Customers expect an interconnected digital banking experience that meets all of their banking needs, whether it’s a simple money transfer, diving into crypto or starting an investment portfolio.

So what can you do to meet them there?

  • Personalize the omnichannel experience: Your services are only as good as the experience that underpins them. An app’s “anytime, anywhere” banking functionality is great for paying bills or updating information, but customers are likely to seek out human interaction for high-touch interactions, such as applying for a loan or receiving financial advice. To create a true omnichannel experience, you can start by understanding how customers are accessing services and then offer a range of channels that your customers can personalize to best suit their needs.
  • Follow the youth and be responsive to their needs: It’s no secret that banks have a generational problem. More than half of Gen Z and millennial banking relationships are at risk, according to an Oracle study, with younger customers much more likely to switch to another bank than their older counterparts. Winning over younger generations will be key to acquiring and retaining customers, and your digital strategy should reflect their demand for integrated, seamless experiences.
  • Build trust with great transparency and accountability: Trust remains an important consideration for banking consumers of all ages. In particular, millennials and Gen Z customers rank trust as their No. 1 determining factor for choosing a long-term banking partner. Building trust can happen by integrating greater transparency and accountability into customer experiences, such as offering multiple channels for customers looking for answers to their questions, help with an issue, or to talk with a banker about their account.

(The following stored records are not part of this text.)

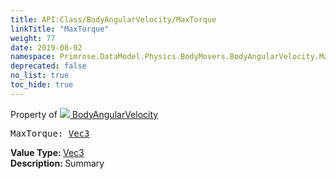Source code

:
 ```yaml
---
title: API:Class/BodyAngularVelocity/MaxTorque
linkTitle: "MaxTorque"
weight: 77
date: 2019-08-02
namespace: Primrose.DataModel.Physics.BodyMovers.BodyAngularVelocity.MaxTorque
deprecated: false
no_list: true
toc_hide: true
---
```

Property of <a href="/docs/api-reference/Class/BodyAngularVelocity"><img src="/icons/silk/rocket.png"/>&nbsp;BodyAngularVelocity</a>
<pre class="method-declaration">
MaxTorque: <a class="type" href="/docs/api-reference/DataType/Vec3">Vec3</a></pre>
<b>Value Type: </b>
<a class="type" href="/docs/api-reference/DataType/Vec3">Vec3</a>
<br/>
<b>Description: </b>
Summary

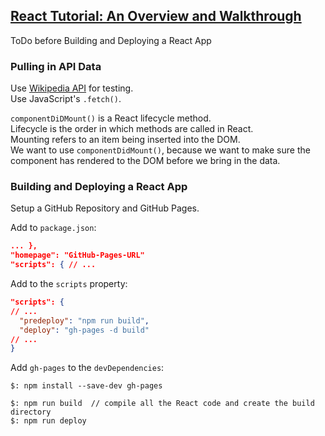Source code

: ## [React Tutorial: An Overview and Walkthrough](https://www.taniarascia.com/getting-started-with-react/)

ToDo before Building and Deploying a React App

### Pulling in API Data

Use [Wikipedia API](https://en.wikipedia.org/w/api.php) for testing.  
Use JavaScript's `.fetch()`.  

`componentDiDMount()` is a React lifecycle method.  
Lifecycle is the order in which methods are called in React.  
Mounting refers to an item being inserted into the DOM.  
We want to use `componentDidMount()`, because we want to make sure the component has rendered to the DOM before we bring in the data.

### Building and Deploying a React App

Setup a GitHub Repository and GitHub Pages.  

Add to `package.json`:
```json
... },
"homepage": "GitHub-Pages-URL"
"scripts": { // ...
```

Add to the `scripts` property:
```json
"scripts": {
// ...
  "predeploy": "npm run build",
  "deploy": "gh-pages -d build"
// ...
}
```

Add `gh-pages` to the `devDependencies`:
```
$: npm install --save-dev gh-pages
```

```
$: npm run build  // compile all the React code and create the build directory
$: npm run deploy
```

The reality is we can’t predict everything that will unfold in 2022 and beyond. Will crypto come to compete with traditional currency? Will DeFi provide a safe, sustainable alternative to regulated markets? How will the metaverse take shape and how will it positively impact financial services? We can’t possibly know.

Some organizations may choose to ignore these trends altogether, only to be caught off guard and left scrambling to catch up. But the organizations that are best prepared to adapt to the new landscape and capitalize on disruptions, whatever they may be, are those that actively embrace change instead of fighting it. Understanding that the traditional ROI’s do not apply in contextual banking.

By doing so, your organization can not only react to change in today’s dynamic environment but start to drive it yourself.